* **Task description**
Out of the lines below, please list those that hold the string "agents".

[Opening Input section]

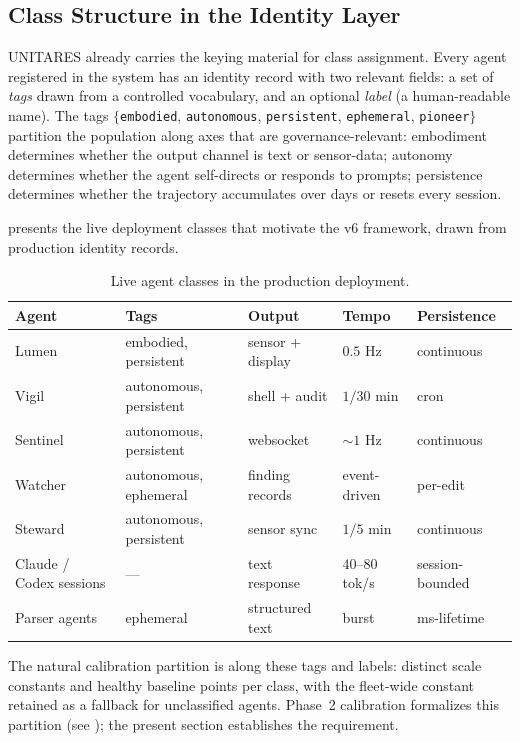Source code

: \documentclass[11pt,twocolumn]{article}
\begin{document}
\subsection{Class Structure in the Identity Layer}
\label{sec:class-structure}

UNITARES already carries the keying material for class assignment.
Every agent registered in the system has an identity record with
two relevant fields: a set of \emph{tags} drawn from a controlled
vocabulary, and an optional \emph{label} (a human-readable name).
The tags
$\{$\texttt{embodied}, \texttt{autonomous}, \texttt{persistent},
\texttt{ephemeral}, \texttt{pioneer}$\}$
partition the population along axes that are governance-relevant:
embodiment determines whether the output channel is text or
sensor-data; autonomy determines whether the agent self-directs or
responds to prompts; persistence determines whether the
trajectory accumulates over days or resets every session.

 presents the live deployment classes that
motivate the v6 framework, drawn from production identity records.

\begin{table}[t]
\caption{Live agent classes in the production deployment.}
\label{tab:agent-classes}
\centering\small
\begin{tabular}{@{}lllll@{}}
\toprule
\textbf{Agent} & \textbf{Tags} & \textbf{Output} & \textbf{Tempo} & \textbf{Persistence} \\
\midrule
Lumen & embodied, persistent & sensor + display & $0.5$ Hz & continuous \\
Vigil & autonomous, persistent & shell + audit & $1/30$ min & cron \\
Sentinel & autonomous, persistent & websocket & $\sim 1$ Hz & continuous \\
Watcher & autonomous, ephemeral & finding records & event-driven & per-edit \\
Steward & autonomous, persistent & sensor sync & $1/5$ min & continuous \\
Claude / Codex sessions & --- & text response & $40$--$80$ tok/s & session-bounded \\
Parser agents & ephemeral & structured text & burst & ms-lifetime \\
\bottomrule
\end{tabular}
\end{table}

The natural calibration partition is along these tags and labels:
distinct scale constants and healthy baseline points per class,
with the fleet-wide constant retained as a fallback for
unclassified agents. Phase~2 calibration formalizes this partition
(see ); the present section establishes
the requirement.
\end{document}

[Closing Input section]

* **Expected output**
Parser agents & ephemeral & structured text & burst & ms-lifetime \\
unclassified agents. Phase~2 calibration formalizes this partition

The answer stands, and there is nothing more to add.